Motor units discharge at variable rates and thereby produce spike trains that are inherently nonstationary. For signal analysis techniques that assume data stationarity, such as those for detecting and quantifying coherence and short-term synchronization (STS), nonstationarity presents a potential source of inaccuracy. If coherence and STS indices are sensitive to the level of nonstationarity, broad application of these techniques to nonstationary spike trains could diminish the validity of previous and future motor unit synchronization studies. To address this concern, spike trains taken from intramuscular EMG recorded in two hand muscles during a 2-min, submaximal isometric task were checked for significant nonstationarity using the Mann–Kendall test. Linear regressions were then performed for coherence and STS indices against the mean spike train nonstationarity strength for all physiological spike train pairs ( n = 92). Peak coherence, coherence index, k′ − 1, and CIS were used to quantify synchronization, whereas two indices (StIn and StatAv) were used to quantify nonstationarity.

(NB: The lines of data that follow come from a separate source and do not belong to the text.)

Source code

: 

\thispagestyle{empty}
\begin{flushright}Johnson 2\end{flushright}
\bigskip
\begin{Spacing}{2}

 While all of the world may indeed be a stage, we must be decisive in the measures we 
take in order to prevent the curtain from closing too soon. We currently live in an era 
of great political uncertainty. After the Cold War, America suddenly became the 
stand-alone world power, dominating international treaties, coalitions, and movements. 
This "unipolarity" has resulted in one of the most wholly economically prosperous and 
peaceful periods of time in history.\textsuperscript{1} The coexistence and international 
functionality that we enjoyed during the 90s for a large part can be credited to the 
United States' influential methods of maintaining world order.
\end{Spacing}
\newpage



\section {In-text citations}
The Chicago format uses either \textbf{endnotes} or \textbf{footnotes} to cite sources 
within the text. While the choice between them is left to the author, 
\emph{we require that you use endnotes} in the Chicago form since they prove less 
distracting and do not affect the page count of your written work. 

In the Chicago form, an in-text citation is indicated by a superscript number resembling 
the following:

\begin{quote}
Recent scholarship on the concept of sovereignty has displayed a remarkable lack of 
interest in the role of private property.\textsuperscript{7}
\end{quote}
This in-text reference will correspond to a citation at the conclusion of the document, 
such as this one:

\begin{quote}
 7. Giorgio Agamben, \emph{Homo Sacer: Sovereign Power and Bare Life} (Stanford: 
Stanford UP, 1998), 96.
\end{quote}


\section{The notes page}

To extend the scope and power of this study, an integrate-to-fire model was used to create a much larger pool of simulated spike train pairs ( n = 2520) with predetermined synchronization and stationarity strengths and discharge properties that closely approximated those of the physiological pool. Regressions for both physiological and simulated pairs revealed that coherence, STS, and their indices were insensitive to stationarity. Therefore, motor unit spike train coherence and STS measurements should be robust across all synchronization and nonstationarity levels typical for steady submaximal tasks. Additionally, this finding should hold for all spike trains with similar levels of synchronization and nonstationarity, regardless of origin.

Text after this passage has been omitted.